Could you give the number of lines in the entries below that contain the word "userData"? Only the number is wanted.

═════ DATA

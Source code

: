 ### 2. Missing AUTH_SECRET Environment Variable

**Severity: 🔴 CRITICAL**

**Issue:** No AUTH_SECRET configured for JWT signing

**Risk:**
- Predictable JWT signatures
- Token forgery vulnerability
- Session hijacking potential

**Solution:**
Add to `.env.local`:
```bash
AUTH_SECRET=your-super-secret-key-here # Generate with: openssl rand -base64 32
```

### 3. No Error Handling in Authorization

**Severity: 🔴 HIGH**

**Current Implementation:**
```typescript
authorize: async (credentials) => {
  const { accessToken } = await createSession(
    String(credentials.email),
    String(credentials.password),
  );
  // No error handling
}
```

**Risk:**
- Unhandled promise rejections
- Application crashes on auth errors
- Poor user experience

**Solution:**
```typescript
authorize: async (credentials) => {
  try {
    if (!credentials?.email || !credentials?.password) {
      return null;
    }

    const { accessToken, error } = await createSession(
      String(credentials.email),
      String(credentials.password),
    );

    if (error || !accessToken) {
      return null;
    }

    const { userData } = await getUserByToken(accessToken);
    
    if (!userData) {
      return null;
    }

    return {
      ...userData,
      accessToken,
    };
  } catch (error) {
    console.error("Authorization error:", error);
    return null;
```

══════════
═════ DATA

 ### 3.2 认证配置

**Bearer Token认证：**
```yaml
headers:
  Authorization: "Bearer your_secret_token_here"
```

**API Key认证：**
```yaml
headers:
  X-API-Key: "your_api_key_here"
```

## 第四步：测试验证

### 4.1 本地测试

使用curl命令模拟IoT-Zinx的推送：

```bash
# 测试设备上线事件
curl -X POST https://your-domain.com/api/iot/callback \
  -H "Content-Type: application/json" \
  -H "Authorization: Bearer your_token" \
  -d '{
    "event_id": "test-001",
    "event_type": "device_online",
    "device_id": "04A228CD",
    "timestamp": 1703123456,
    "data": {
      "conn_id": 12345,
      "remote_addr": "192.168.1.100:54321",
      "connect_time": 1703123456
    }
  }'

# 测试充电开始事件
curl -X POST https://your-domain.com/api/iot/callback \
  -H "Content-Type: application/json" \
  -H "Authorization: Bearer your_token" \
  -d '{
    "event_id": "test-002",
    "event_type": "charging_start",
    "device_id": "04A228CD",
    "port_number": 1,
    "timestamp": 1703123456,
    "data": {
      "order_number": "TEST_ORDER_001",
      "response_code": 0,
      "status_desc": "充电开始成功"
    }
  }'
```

══════════

- ANSWER BELOW
3